> _EXERCISE DESCRIPTION_
Pick each line containing "components" out of the records.

(Records from a collection)
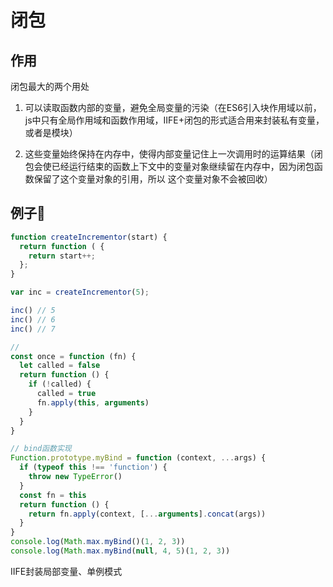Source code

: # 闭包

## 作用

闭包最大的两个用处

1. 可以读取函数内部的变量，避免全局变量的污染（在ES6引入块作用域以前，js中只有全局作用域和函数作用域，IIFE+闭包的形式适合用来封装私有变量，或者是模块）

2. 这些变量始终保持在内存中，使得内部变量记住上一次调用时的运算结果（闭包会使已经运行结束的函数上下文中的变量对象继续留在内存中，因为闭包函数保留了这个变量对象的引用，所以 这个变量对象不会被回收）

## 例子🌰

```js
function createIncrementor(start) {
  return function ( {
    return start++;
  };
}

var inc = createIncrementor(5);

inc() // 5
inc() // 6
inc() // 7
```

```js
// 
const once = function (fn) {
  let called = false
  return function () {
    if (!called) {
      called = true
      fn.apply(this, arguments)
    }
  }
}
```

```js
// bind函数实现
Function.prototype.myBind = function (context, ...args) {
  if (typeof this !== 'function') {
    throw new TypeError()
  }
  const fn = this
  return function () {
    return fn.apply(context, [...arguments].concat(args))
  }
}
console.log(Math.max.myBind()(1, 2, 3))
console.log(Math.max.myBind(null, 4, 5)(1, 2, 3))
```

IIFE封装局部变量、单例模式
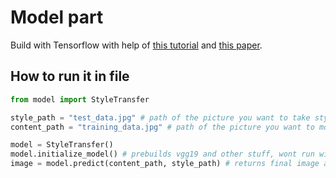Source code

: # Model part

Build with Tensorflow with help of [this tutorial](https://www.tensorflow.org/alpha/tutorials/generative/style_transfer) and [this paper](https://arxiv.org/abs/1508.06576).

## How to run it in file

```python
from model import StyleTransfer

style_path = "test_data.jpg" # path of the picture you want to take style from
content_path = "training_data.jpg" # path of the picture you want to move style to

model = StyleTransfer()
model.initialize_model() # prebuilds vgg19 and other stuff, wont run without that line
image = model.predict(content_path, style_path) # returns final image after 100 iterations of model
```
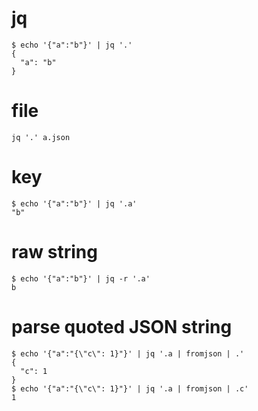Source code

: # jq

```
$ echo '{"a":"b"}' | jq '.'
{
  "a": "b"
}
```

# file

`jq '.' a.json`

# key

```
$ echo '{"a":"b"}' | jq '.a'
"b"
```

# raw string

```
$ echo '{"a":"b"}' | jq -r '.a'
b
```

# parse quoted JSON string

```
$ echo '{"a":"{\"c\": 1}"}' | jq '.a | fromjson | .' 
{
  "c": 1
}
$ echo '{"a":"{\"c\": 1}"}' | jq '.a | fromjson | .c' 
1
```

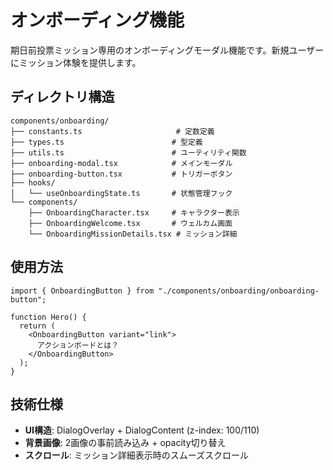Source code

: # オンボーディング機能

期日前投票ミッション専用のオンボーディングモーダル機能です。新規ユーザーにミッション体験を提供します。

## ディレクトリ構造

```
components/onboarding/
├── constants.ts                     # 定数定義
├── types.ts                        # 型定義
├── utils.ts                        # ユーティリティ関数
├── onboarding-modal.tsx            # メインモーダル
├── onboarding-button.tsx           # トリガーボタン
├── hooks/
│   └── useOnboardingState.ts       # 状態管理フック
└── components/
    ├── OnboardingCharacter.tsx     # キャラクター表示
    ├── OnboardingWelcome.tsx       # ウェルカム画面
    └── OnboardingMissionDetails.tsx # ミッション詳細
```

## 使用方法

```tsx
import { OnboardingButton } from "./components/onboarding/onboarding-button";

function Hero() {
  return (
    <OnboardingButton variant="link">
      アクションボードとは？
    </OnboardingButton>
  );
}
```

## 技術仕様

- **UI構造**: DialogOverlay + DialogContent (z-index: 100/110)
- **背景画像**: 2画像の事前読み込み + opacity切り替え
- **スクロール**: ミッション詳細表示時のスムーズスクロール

---

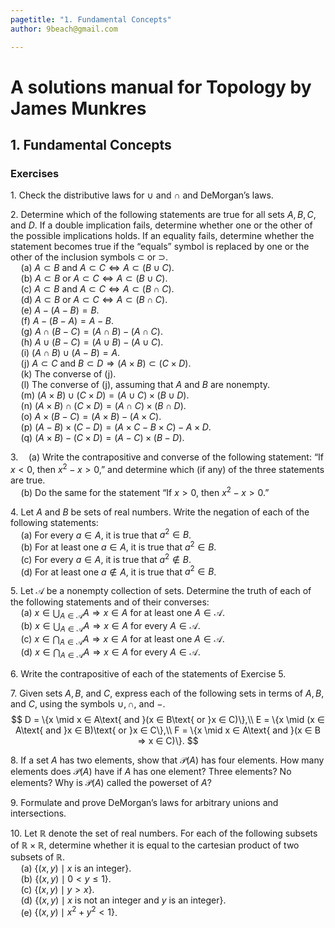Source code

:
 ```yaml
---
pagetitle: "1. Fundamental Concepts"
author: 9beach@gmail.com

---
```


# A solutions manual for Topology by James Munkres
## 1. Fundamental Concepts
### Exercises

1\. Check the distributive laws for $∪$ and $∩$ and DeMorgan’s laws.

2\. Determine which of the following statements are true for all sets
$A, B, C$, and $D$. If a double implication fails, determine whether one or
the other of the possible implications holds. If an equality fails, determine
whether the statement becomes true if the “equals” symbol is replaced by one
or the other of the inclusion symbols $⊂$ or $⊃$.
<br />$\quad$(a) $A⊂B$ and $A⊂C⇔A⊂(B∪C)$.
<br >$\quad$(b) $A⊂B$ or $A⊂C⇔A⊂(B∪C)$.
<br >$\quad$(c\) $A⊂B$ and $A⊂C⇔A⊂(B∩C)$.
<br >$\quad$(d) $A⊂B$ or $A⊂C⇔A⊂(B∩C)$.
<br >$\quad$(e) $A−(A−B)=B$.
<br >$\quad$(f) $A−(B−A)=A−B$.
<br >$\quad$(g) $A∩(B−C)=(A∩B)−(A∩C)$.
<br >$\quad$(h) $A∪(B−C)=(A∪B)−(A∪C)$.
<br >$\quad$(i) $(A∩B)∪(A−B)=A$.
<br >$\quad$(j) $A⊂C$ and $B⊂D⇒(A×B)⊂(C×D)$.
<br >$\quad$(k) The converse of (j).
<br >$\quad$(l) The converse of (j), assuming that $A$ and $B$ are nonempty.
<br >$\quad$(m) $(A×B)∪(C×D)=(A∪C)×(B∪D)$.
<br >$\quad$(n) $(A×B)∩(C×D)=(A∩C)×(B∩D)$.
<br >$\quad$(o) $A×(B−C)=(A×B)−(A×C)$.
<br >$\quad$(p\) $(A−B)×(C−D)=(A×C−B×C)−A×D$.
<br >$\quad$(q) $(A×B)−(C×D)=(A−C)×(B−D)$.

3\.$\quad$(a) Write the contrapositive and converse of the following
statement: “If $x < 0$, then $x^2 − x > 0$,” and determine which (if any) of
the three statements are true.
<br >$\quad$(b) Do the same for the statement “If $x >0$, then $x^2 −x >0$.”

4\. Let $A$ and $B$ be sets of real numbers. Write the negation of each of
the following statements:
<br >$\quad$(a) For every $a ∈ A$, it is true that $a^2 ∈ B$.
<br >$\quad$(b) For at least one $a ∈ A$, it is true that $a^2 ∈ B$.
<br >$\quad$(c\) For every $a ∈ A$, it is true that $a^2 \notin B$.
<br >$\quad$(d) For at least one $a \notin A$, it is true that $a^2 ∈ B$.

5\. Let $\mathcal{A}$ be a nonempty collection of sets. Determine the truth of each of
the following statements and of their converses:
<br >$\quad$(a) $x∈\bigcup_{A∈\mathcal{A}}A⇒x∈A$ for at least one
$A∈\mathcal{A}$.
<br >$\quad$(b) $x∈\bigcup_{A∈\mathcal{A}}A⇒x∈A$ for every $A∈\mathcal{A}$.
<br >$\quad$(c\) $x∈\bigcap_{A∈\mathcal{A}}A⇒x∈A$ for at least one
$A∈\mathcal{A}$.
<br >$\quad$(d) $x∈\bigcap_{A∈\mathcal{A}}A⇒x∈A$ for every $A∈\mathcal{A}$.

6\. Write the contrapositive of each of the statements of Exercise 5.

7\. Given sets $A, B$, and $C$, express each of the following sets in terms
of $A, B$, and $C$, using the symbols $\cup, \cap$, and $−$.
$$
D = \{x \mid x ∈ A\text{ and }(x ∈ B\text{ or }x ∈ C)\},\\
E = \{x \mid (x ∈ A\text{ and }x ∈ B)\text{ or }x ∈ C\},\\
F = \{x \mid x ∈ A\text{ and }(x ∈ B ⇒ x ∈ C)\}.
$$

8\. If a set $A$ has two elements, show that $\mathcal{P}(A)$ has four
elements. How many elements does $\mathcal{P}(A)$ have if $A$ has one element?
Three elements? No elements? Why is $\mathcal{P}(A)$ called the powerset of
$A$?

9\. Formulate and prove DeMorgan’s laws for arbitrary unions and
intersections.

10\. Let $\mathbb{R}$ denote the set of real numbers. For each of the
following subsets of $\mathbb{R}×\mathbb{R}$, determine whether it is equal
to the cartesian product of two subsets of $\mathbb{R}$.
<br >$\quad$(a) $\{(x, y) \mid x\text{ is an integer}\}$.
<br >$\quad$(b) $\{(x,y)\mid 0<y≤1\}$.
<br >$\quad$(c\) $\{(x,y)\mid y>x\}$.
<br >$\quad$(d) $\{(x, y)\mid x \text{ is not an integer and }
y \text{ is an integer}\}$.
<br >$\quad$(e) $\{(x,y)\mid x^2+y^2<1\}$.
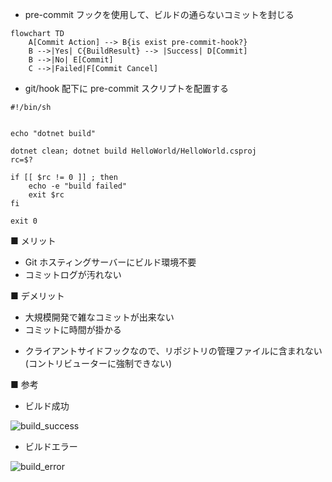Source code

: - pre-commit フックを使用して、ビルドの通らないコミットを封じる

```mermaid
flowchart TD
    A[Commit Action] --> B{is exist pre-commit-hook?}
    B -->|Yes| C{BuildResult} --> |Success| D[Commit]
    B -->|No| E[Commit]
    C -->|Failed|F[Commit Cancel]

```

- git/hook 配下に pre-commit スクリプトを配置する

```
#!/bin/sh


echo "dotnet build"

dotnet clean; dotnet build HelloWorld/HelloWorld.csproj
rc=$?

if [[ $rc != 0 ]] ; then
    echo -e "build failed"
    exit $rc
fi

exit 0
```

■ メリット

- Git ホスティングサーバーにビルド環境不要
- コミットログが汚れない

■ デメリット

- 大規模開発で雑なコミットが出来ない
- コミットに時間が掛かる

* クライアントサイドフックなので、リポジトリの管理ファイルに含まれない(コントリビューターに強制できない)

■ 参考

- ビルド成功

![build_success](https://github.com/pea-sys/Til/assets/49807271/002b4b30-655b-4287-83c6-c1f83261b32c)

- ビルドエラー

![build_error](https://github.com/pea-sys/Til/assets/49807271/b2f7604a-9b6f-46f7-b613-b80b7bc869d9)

> _EXERCISE ANSWER_
components/onboarding/
└── components/
import { OnboardingButton } from "./components/onboarding/onboarding-button";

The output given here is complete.